O aflorestamento tem um impacto positivo, mas os seus benefícios são pequenos comparados ao impacto das emissões de gases-estufa

“O aflorestamento tem um impacto positivo, mas os seus benefícios são pequenos comparados ao impacto das emissões de gases-estufa causadas pelo homem, o que leva a crer que essa medida não substitui a redução dessas emissões”, afirma um dos autores do estudo, o oceanógrafo brasileiro Álvaro Montenegro, do Centro de Pesquisas de Ciências Ambientais do Canadá.

O pesquisador ressalta que tanto o cenário de 100% de aflorestamento quanto o de 50%, além de impossível concretização, seriam inviáveis por conta da demanda pela produção de alimentos e servem apenas para demonstrar que o efeito do plantio de florestas na regulação do clima é pequeno.

“A melhor solução para conter o aumento da temperatura é simples: cortar nossas emissões significativamente”, sugere Montenegro.

Florestas frias aquecem mais

A pesquisa mostra que a baixa eficiência do aflorestamento global se deve ao efeito contrário que o plantio de árvores provoca nas regiões de alta altitude e clima boreal, como Canadá, e de clima temperado, como Estados Unidos e parte da Europa.

Nesses locais, o aflorestamento causa menos resfriamento do que as plantações, pois a neve que as cobre atua como um espelho, que reflete a luz e o calor do Sol para o espaço, resfriando a temperatura.

Florestas boreais
O aflorestamento em regiões de clima boreal e temperado causa menos resfriamento do que as plantações, pois a neve que as cobre atua como um espelho, refletindo a luz e o calor do Sol para o espaço e diminuindo, assim, a temperatura. (foto: Association Peuple Loup/ CC BY-SA 2.0)

Já as florestas, além de apresentarem menos superfícies cobertas de neve e, assim, devolverem menos calor ao espaço, absorvem uma parcela maior da luz do Sol, elevando a temperatura. Esse aquecimento compensa o resfriamento natural que as árvores provocam ao absorver carbono da atmosfera durante a fotossíntese.

Os pesquisadores calcularam que se 50% das terras de antigas florestas em zonas boreais fossem arborizadas, a diminuição da temperatura do planeta de 2081 a 2100 seria de míseros 0,04ºC. Para as zonas temperadas esse valor seria de 0,11ºC.

Equilíbrio tropical

Nos trópicos não existe esse problema e as florestas contribuem mais para o esfriamento do clima. Essas florestas, além de absorverem carbono mais rapidamente, “suam” mais e com isso não só perdem o calor que absorvem do Sol, como lançam mais água na atmosfera, o que provoca redução da temperatura.

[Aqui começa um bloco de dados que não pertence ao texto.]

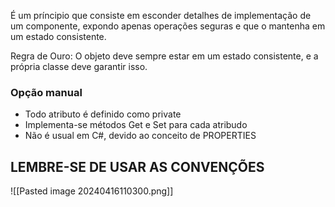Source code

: É um príncipio que consiste em esconder detalhes de implementação de um componente, expondo apenas operações seguras e que o mantenha em um estado consistente.

Regra de Ouro: O objeto deve sempre estar em um estado consistente, e a própria classe deve garantir isso.

### Opção manual
- Todo atributo é definido como private
- Implementa-se métodos Get e Set para cada atribudo
- Não é usual em C#, devido ao conceito de PROPERTIES

## **LEMBRE-SE DE USAR AS CONVENÇÕES**
![[Pasted image 20240416110300.png]]

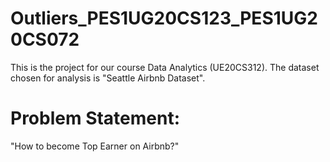 # Outliers_PES1UG20CS123_PES1UG20CS072
This is the project for our course Data Analytics (UE20CS312). The dataset chosen for analysis is "Seattle Airbnb Dataset".
# Problem Statement:
"How to become Top Earner on Airbnb?"
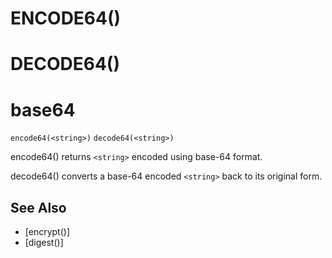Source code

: # ENCODE64()
# DECODE64()
# base64
`encode64(<string>)`
`decode64(<string>)`

  encode64() returns `<string>` encoded using base-64 format.

  decode64() converts a base-64 encoded `<string>` back to its original form.


## See Also
- [encrypt()]
- [digest()]

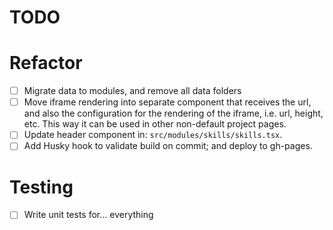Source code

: # TODO

# Refactor

- [ ] Migrate data to modules, and remove all data folders
- [ ] Move iframe rendering into separate component that receives the url, and also the configuration for the rendering of the iframe, i.e. url, height, etc. This way it can be used in other non-default project pages.
- [ ] Update header component in: `src/modules/skills/skills.tsx`.
- [ ] Add Husky hook to validate build on commit; and deploy to gh-pages.

# Testing

- [ ] Write unit tests for... everything
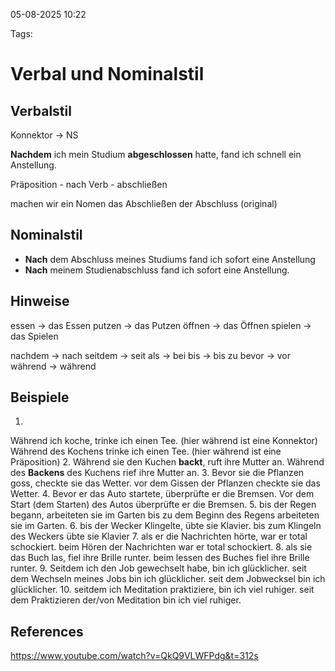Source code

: 
05-08-2025 10:22


Tags: 

# Verbal und Nominalstil


## Verbalstil
Konnektor -> NS

**Nachdem** ich mein Studium **abgeschlossen** hatte, 
fand ich schnell ein Anstellung.

Präposition - nach
Verb - abschließen

machen wir ein Nomen
das Abschließen
der Abschluss (original)

## Nominalstil
- **Nach** dem Abschluss meines Studiums fand ich sofort eine Anstellung
- **Nach** meinem Studienabschluss fand ich sofort eine Anstellung.


## Hinweise
essen -> das Essen
putzen -> das Putzen
öffnen -> das Öffnen
spielen -> das Spielen


nachdem -> nach
seitdem -> seit
als -> bei
bis -> bis zu
bevor -> vor
während -> während


## Beispiele
1. 
Während ich koche, trinke ich einen Tee. (hier während ist eine Konnektor)
Während des Kochens trinke ich einen Tee. (hier während ist eine Präposition)
2. 
Während sie den Kuchen **backt**, ruft ihre Mutter an.
Während des **Backens** des Kuchens rief ihre Mutter an.
3. 
Bevor sie die Pflanzen goss, checkte sie das Wetter.
vor dem Gissen der Pflanzen  checkte sie das Wetter.
4. 
Bevor er das Auto startete, überprüfte er die Bremsen.
Vor dem Start (dem Starten) des Autos überprüfte er die Bremsen.
5. 
bis der Regen begann, arbeiteten sie im Garten
bis zu dem Beginn des Regens arbeiteten sie im Garten.
6. 
bis der Wecker Klingelte, übte sie Klavier.
bis zum Klingeln des Weckers übte sie Klavier
7. 
als er die Nachrichten hörte, war er total schockiert.
beim Hören der Nachrichten war er total schockiert.
8. 
als sie das Buch las, fiel ihre Brille runter.
beim lessen des Buches fiel ihre Brille runter.
9. 
Seitdem ich den Job gewechselt habe, bin ich glücklicher.
seit dem Wechseln meines Jobs bin ich glücklicher.
seit dem Jobwecksel bin ich glücklicher.
10. 
seitdem ich Meditation praktiziere, bin ich viel ruhiger.
seit dem Praktizieren der/von Meditation bin ich viel ruhiger.



## References
https://www.youtube.com/watch?v=QkQ9VLWFPdg&t=312s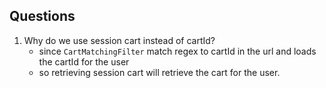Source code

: ## Questions
1. Why do we use session cart instead of cartId? 
    - since `CartMatchingFilter` match regex to cartId in the url and loads the cartId for the user
    - so retrieving session cart will retrieve the cart for the user.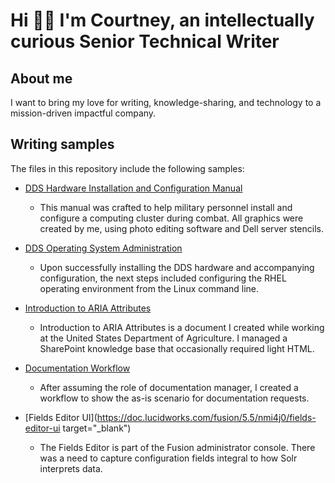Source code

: # Hi 👋🏾 I'm Courtney, an intellectually curious Senior Technical Writer

## About me

I want to bring my love for writing, knowledge-sharing, and technology to a mission-driven impactful company.

## Writing samples

The files in this repository include the following samples:

* [DDS Hardware Installation and Configuration Manual](https://github.com/coro121/documentation-samples/blob/main/hardware-installation-configuration.md)

  * This manual was crafted to help military personnel install and configure a computing cluster during combat. All graphics were created by me, using photo editing software and Dell server stencils.

* [DDS Operating System Administration](https://github.com/coro121/documentation-samples/blob/main/operating-systems-admin.md)

  * Upon successfully installing the DDS hardware and accompanying configuration, the next steps included configuring the RHEL operating environment from the Linux command line.

* [Introduction to ARIA Attributes](https://github.com/coro121/documentation-samples/blob/main/WAI-ARIA.md)

  * Introduction to ARIA Attributes is a document I created while working at the United States Department of Agriculture. I managed a SharePoint knowledge base that occasionally required light HTML.

* [Documentation Workflow](https://github.com/coro121/documentation-samples/blob/main/documentation-workflow.md)

  * After assuming the role of documentation manager, I created a workflow to show the as-is scenario for documentation requests.

* [Fields Editor UI](https://doc.lucidworks.com/fusion/5.5/nmi4j0/fields-editor-ui target="_blank")

  * The Fields Editor is part of the Fusion administrator console. There was a need to capture configuration fields integral to how Solr interprets data.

“Nas florestas tropicais, as árvores atingem um “equilíbrio ideal” e o resultado é que a arborização nessa região é cerca de três vezes mais eficaz em termos de redução do aquecimento do que em zonas temperadas e boreais”, afirma Montenegro.

Apesar dos benefícios, as áreas suscetíveis ao aflorestamento nos trópicos são menores do que nas regiões temperadas e boreais. Se 50% dessas terras fossem replantadas, a temperatura do planeta reduziria apenas 0,16ºC de 2081 a 2100.

Floresta tropical
Nas florestas tropicais, o aflorestamento é três vezes mais eficaz do que nas demais florestas. No entanto, mesmo que todas as terras tropicais usadas para agropecuária fossem arborizadas, a temperatura do planeta não mudaria muito. (foto: Flickr/ Paula FJ – CC BY-NC-SA 2.0)

Ainda assim, segundo Montenegro, o aflorestamento, somado à suspensão do desmatamento, deve ser usado como estratégia de mitigação de carbono nos países tropicais, como no caso do Brasil.

O biólogo Jean Remy Guimarães, da Universidade Federal do Rio de Janeiro, lembra ainda que os benefícios do aflorestamento vão além das questões climáticas. “Esse estudo se fixou apenas no aspecto da temperatura, mas a arborização desempenha muitos outros serviços ambientais, como a fixação de carbono a longo prazo (tanto na própria biomassa como no solo), a regulação do ciclo da água e manutenção da biodiversidade.”

“Esse estudo se fixou apenas no aspecto da temperatura, mas a arborização desempenha muitos outros serviços ambientais”

Guimarães também ressalta que os resultados do estudo não devem ser usados para justificar o não reflorestamento de terras brasileiras. Segundo cálculo do Ministério do Meio Ambiente, caso o novo documento do Código Florestal entre em vigor, 15 milhões de hectares de terra, o equivalente ao território do Acre, não precisarão ser reflorestados.